■ Work instruction ■
In the entries below, find every line with the string "CollectService" and copy it.

■ Extracted entries ■
****************************************

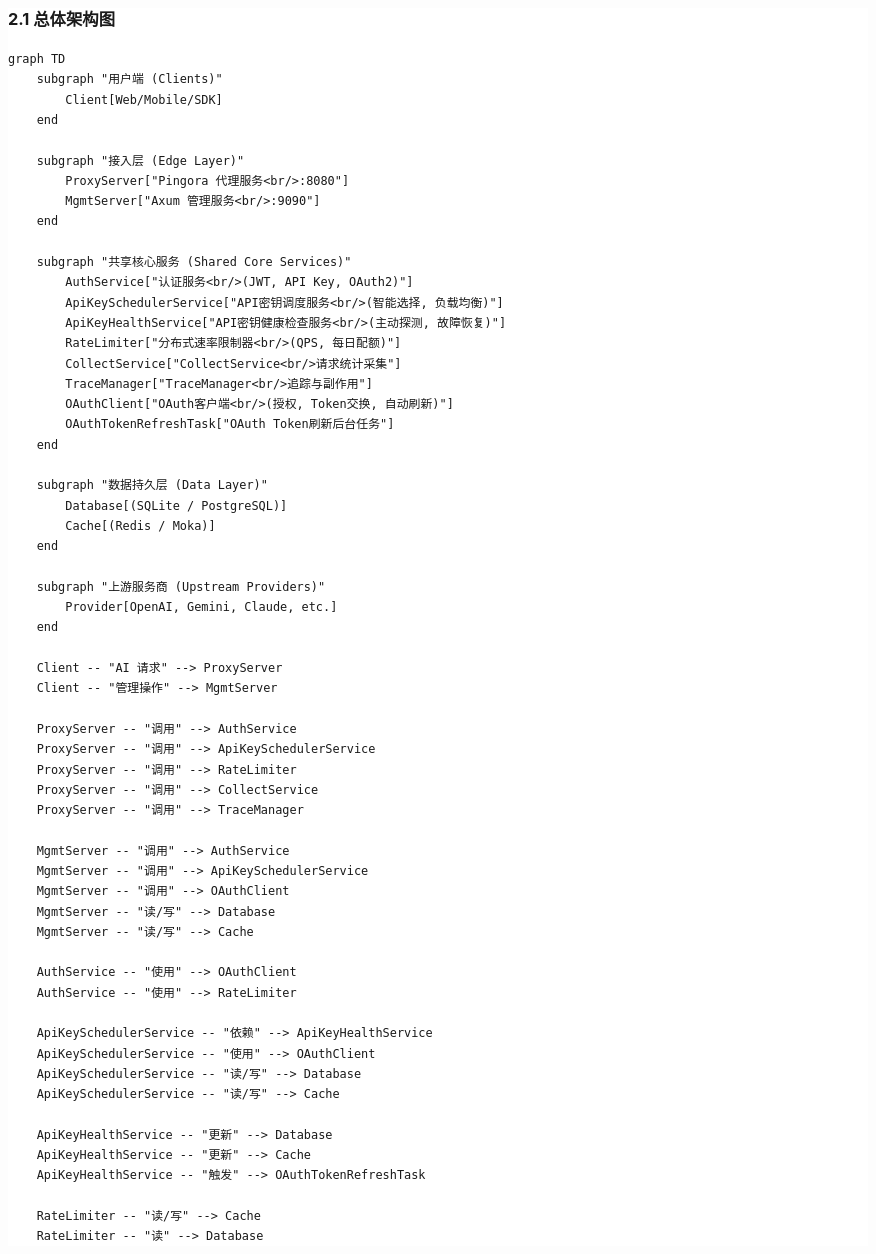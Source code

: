 ### 2.1 总体架构图

```mermaid
graph TD
    subgraph "用户端 (Clients)"
        Client[Web/Mobile/SDK]
    end

    subgraph "接入层 (Edge Layer)"
        ProxyServer["Pingora 代理服务<br/>:8080"]
        MgmtServer["Axum 管理服务<br/>:9090"]
    end

    subgraph "共享核心服务 (Shared Core Services)"
        AuthService["认证服务<br/>(JWT, API Key, OAuth2)"]
        ApiKeySchedulerService["API密钥调度服务<br/>(智能选择, 负载均衡)"]
        ApiKeyHealthService["API密钥健康检查服务<br/>(主动探测, 故障恢复)"]
        RateLimiter["分布式速率限制器<br/>(QPS, 每日配额)"]
        CollectService["CollectService<br/>请求统计采集"]
        TraceManager["TraceManager<br/>追踪与副作用"]
        OAuthClient["OAuth客户端<br/>(授权, Token交换, 自动刷新)"]
        OAuthTokenRefreshTask["OAuth Token刷新后台任务"]
    end

    subgraph "数据持久层 (Data Layer)"
        Database[(SQLite / PostgreSQL)]
        Cache[(Redis / Moka)]
    end

    subgraph "上游服务商 (Upstream Providers)"
        Provider[OpenAI, Gemini, Claude, etc.]
    end

    Client -- "AI 请求" --> ProxyServer
    Client -- "管理操作" --> MgmtServer

    ProxyServer -- "调用" --> AuthService
    ProxyServer -- "调用" --> ApiKeySchedulerService
    ProxyServer -- "调用" --> RateLimiter
    ProxyServer -- "调用" --> CollectService
    ProxyServer -- "调用" --> TraceManager

    MgmtServer -- "调用" --> AuthService
    MgmtServer -- "调用" --> ApiKeySchedulerService
    MgmtServer -- "调用" --> OAuthClient
    MgmtServer -- "读/写" --> Database
    MgmtServer -- "读/写" --> Cache

    AuthService -- "使用" --> OAuthClient
    AuthService -- "使用" --> RateLimiter

    ApiKeySchedulerService -- "依赖" --> ApiKeyHealthService
    ApiKeySchedulerService -- "使用" --> OAuthClient
    ApiKeySchedulerService -- "读/写" --> Database
    ApiKeySchedulerService -- "读/写" --> Cache

    ApiKeyHealthService -- "更新" --> Database
    ApiKeyHealthService -- "更新" --> Cache
    ApiKeyHealthService -- "触发" --> OAuthTokenRefreshTask

    RateLimiter -- "读/写" --> Cache
    RateLimiter -- "读" --> Database

```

****************************************

■ Task response ■
        CollectService["CollectService<br/>请求统计采集"]
    ProxyServer -- "调用" --> CollectService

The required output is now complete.